Sunday, August 5, 2018, 6:58:11 PM, Stephan Müller wrote:
> Am 04.07.2018 um 19:28 schrieb Daniel Dekany:
>> I wonder what parser libraries could help us, in FM3, to separate the
>> expression language parsing from the top-level language (like
>> `<#foo>`, `${...}`, etc.) parsing. Or if a hand written parsers is an
>> acceptable compromise. It would be good if we can change the top-level
>> syntax and still reuse the expression syntax. (Or, replace the
>> expression syntax, and reuse the top-level one.) Like, somebody wants
>> a syntax like `#foo(exp)` instead of `<#foo exp>`, but still reuse the
>> expression syntax. (For me it was always part of the FM3 agenda,
>> though might will be proven to be too much...)
>> [..]
>
> During the last days I had a high-level look at different parser
> generators, and as one might imagine, there are a lot of parser
> generators, with different licenses, different maturities, different
> states of maintenance and so on.
>
> Due to https://www.apache.org/legal/resolved.html I ignored all parser
> generators which may not be included in Apache projects because of their
> license, especially GNU GPL etc.
>
> IMHO this leaves us with:
>
> * LL(k) parsers: ANTLR, JavaCC and Grammatica
> * LALR parsers: CookCC
> * PEG parsers: Mouse
> * parser combinators: jparsec, parboiled and PetitParser
>
> This list is not exhaustive, so I probably forget some interesting
> projects. If so, please share, I'd like to have a look into these, too.
>
> My idea for the next step: define a really small subset of FTL and try
> to implement PoCs for this subset with the candidates which I mentioned
> above.
>
> The subset might be something like
>
> * interpolations: ${..}
> * directives: if, assign
Just to be on the safe side, I will note that you shouldn't try to
hard-code parser logic that's specific to a directive (like "if").

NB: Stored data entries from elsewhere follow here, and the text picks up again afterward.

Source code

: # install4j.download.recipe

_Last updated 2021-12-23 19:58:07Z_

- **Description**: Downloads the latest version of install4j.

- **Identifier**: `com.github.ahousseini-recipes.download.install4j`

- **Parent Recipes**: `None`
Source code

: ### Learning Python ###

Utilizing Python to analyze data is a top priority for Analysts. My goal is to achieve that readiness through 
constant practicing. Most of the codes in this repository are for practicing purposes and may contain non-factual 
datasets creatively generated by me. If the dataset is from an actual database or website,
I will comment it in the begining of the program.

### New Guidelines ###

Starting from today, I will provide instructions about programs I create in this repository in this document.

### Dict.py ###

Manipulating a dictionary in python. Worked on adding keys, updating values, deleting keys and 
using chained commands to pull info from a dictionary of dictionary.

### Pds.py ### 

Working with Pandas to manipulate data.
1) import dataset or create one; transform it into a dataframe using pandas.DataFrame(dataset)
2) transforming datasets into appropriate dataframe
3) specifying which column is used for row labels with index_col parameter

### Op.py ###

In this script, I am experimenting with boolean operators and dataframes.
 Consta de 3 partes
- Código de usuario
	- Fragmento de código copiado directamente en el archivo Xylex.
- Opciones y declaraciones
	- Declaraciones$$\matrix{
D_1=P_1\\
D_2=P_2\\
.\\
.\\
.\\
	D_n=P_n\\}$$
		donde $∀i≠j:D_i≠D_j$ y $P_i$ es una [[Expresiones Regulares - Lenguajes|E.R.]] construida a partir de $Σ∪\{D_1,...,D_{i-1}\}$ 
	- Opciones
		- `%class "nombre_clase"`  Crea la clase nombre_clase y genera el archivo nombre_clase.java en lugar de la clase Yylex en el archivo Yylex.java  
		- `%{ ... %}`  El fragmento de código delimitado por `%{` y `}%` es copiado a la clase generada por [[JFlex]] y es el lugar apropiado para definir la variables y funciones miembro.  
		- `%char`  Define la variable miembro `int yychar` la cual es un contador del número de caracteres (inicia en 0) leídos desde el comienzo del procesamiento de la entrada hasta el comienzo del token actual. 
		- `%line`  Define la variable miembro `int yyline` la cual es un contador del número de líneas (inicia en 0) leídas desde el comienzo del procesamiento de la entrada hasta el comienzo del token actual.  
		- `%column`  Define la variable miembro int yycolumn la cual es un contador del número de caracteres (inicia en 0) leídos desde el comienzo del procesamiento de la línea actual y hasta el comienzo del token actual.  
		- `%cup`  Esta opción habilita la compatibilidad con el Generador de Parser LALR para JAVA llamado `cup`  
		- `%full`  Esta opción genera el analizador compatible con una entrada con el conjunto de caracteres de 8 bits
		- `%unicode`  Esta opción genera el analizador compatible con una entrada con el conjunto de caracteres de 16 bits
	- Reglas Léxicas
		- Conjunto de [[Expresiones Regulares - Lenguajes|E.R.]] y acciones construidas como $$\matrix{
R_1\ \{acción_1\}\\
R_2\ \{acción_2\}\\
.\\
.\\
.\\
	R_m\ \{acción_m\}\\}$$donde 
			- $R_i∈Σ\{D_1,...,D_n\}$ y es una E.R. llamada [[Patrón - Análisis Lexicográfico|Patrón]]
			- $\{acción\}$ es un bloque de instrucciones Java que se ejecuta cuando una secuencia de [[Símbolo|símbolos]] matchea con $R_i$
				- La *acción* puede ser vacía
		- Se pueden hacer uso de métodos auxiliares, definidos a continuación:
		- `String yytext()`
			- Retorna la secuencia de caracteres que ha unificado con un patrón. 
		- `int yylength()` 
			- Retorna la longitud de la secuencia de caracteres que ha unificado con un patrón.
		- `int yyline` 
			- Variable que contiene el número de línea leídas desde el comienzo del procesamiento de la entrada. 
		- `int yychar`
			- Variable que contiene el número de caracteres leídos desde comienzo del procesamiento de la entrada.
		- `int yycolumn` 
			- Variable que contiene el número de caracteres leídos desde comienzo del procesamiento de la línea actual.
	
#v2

Instead, you should try to parse an unified/generic directive call
syntax, and then invoke the Dialect to find out the further rules. And
that's tricky, as then the parser definition doesn't specify which
tags have an end-tag pair, and what can be nested between them, only
the Dialect knows that. Like, if you look at the current parser, it
basically says that "if" is like
"<#" "if" Expression ">" MixedContent "</#" "if" ">"
which is expressive and all, but sadly it won't be possible in FM3 to
do it like that.
> * expressions: numbers, variables, +
> * variants of the parsers with different delimiters
> * split into two parsers (interpolations/directives vs. expression language)
>
> What do you think?
I haven't used any parser library but JavaCC, so I have not tips
there. Otherwise the plan sounds good.
Anyway, I kind of repeat myself here, but the expectations that may
filter down the candidates quickly:
- Splitting into two parsers, of course
- Maintainability of custom syntax variations (like new FreeMarker
versions won't break them, or at least they need no manual work to
regenerate them)
- How parsing partially driven by the Dialect looks... it won't fit
JavaCC well for example. (But, probably it won't be very nice with
any of them.)
In case multiple of the libraries stay alive, some further extras that
can decide:
- More understandable/helpful error messages is a big plus.
- It would be interesting to see how hard it is to write a parser that
continues parsing after the first error, to catch more errors. This
is mostly for IDE-s.
> Stephan.
>
> P.S.: my more detailed list of parser generators can be found here:
> https://gist.github.com/chaquotay/8041096bad36f6f3f0d4166d6f8623b5
--
Thanks,
Daniel Dekany